Investors are agitated. A lot of them have missed out on the equity rally. Many sold out shares at lower market levels. Fear made them put their money in bank fixed deposits.
Today deposits have matured, money is in savings bank account earning 3.5% nominal and a huge negative real rate of return on their money. What could be worse than this? Come to think of it, there could be many things worse than this.
1. Locking into negative real rates for a long time. Many investors in the desire to ‘improve’ returns would go in for longer maturity fixed income investments. This could be a mistake. Interest rates have to move up sooner or later. Bear with the negative returns for a while. Don’t lock into smaller negative rates for a very long time.

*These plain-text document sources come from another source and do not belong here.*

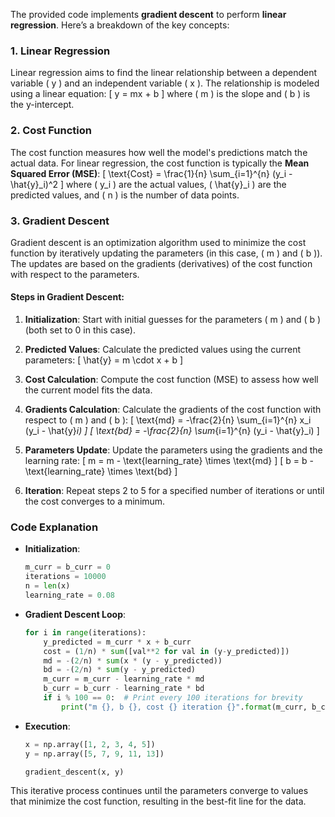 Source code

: The provided code implements **gradient descent** to perform **linear regression**. Here’s a breakdown of the key concepts:

### 1. Linear Regression
Linear regression aims to find the linear relationship between a dependent variable \( y \) and an independent variable \( x \). The relationship is modeled using a linear equation:
\[ y = mx + b \]
where \( m \) is the slope and \( b \) is the y-intercept.

### 2. Cost Function
The cost function measures how well the model's predictions match the actual data. For linear regression, the cost function is typically the **Mean Squared Error (MSE)**:
\[ \text{Cost} = \frac{1}{n} \sum_{i=1}^{n} (y_i - \hat{y}_i)^2 \]
where \( y_i \) are the actual values, \( \hat{y}_i \) are the predicted values, and \( n \) is the number of data points.

### 3. Gradient Descent
Gradient descent is an optimization algorithm used to minimize the cost function by iteratively updating the parameters (in this case, \( m \) and \( b \)). The updates are based on the gradients (derivatives) of the cost function with respect to the parameters.

#### Steps in Gradient Descent:
1. **Initialization**:
   Start with initial guesses for the parameters \( m \) and \( b \) (both set to 0 in this case).

2. **Predicted Values**:
   Calculate the predicted values using the current parameters:
   \[ \hat{y} = m \cdot x + b \]

3. **Cost Calculation**:
   Compute the cost function (MSE) to assess how well the current model fits the data.

4. **Gradients Calculation**:
   Calculate the gradients of the cost function with respect to \( m \) and \( b \):
   \[ \text{md} = -\frac{2}{n} \sum_{i=1}^{n} x_i (y_i - \hat{y}_i) \]
   \[ \text{bd} = -\frac{2}{n} \sum_{i=1}^{n} (y_i - \hat{y}_i) \]

5. **Parameters Update**:
   Update the parameters using the gradients and the learning rate:
   \[ m = m - \text{learning\_rate} \times \text{md} \]
   \[ b = b - \text{learning\_rate} \times \text{bd} \]

6. **Iteration**:
   Repeat steps 2 to 5 for a specified number of iterations or until the cost converges to a minimum.

### Code Explanation
- **Initialization**: 
  ```python
  m_curr = b_curr = 0
  iterations = 10000
  n = len(x)
  learning_rate = 0.08
  ```

- **Gradient Descent Loop**:
  ```python
  for i in range(iterations):
      y_predicted = m_curr * x + b_curr
      cost = (1/n) * sum([val**2 for val in (y-y_predicted)])
      md = -(2/n) * sum(x * (y - y_predicted))
      bd = -(2/n) * sum(y - y_predicted)
      m_curr = m_curr - learning_rate * md
      b_curr = b_curr - learning_rate * bd
      if i % 100 == 0:  # Print every 100 iterations for brevity
          print("m {}, b {}, cost {} iteration {}".format(m_curr, b_curr, cost, i))
  ```

- **Execution**:
  ```python
  x = np.array([1, 2, 3, 4, 5])
  y = np.array([5, 7, 9, 11, 13])

  gradient_descent(x, y)
  ```

This iterative process continues until the parameters converge to values that minimize the cost function, resulting in the best-fit line for the data.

2. Taking foolish credit risk. Anyone in the market for Greek bonds at 14% per annum? (2 year Greek bonds had briefly touched 38% yield in trading). Well you could get 14% but there is apparently a 50% chance that Greece could default on its borrowings. In such a case you could even lose a substantial portion of your principal. In a low interest rate environment debt offerings at somewhat attractive interest rates will seem very seductive. I would be best to avoid the siren song and work on preservation of capital.
3. Buying foolish “alternative” investments. It is precisely when interest rates are low for a long time that ideas like investing in wine, art, commodities, watches etc. start floating around. There is ample time to regret these investments later when markets become somewhat normal.
4. Buying overvalued equity. Just because you missed a bus is no reason to try and board a running bus. It is always better to wait for individual opportunities to arise rather than work with a plan to forcibly deploy cash.
As someone said “Buying something and holding on is by far easier than staying liquid waiting for the right opportunity to come your way”.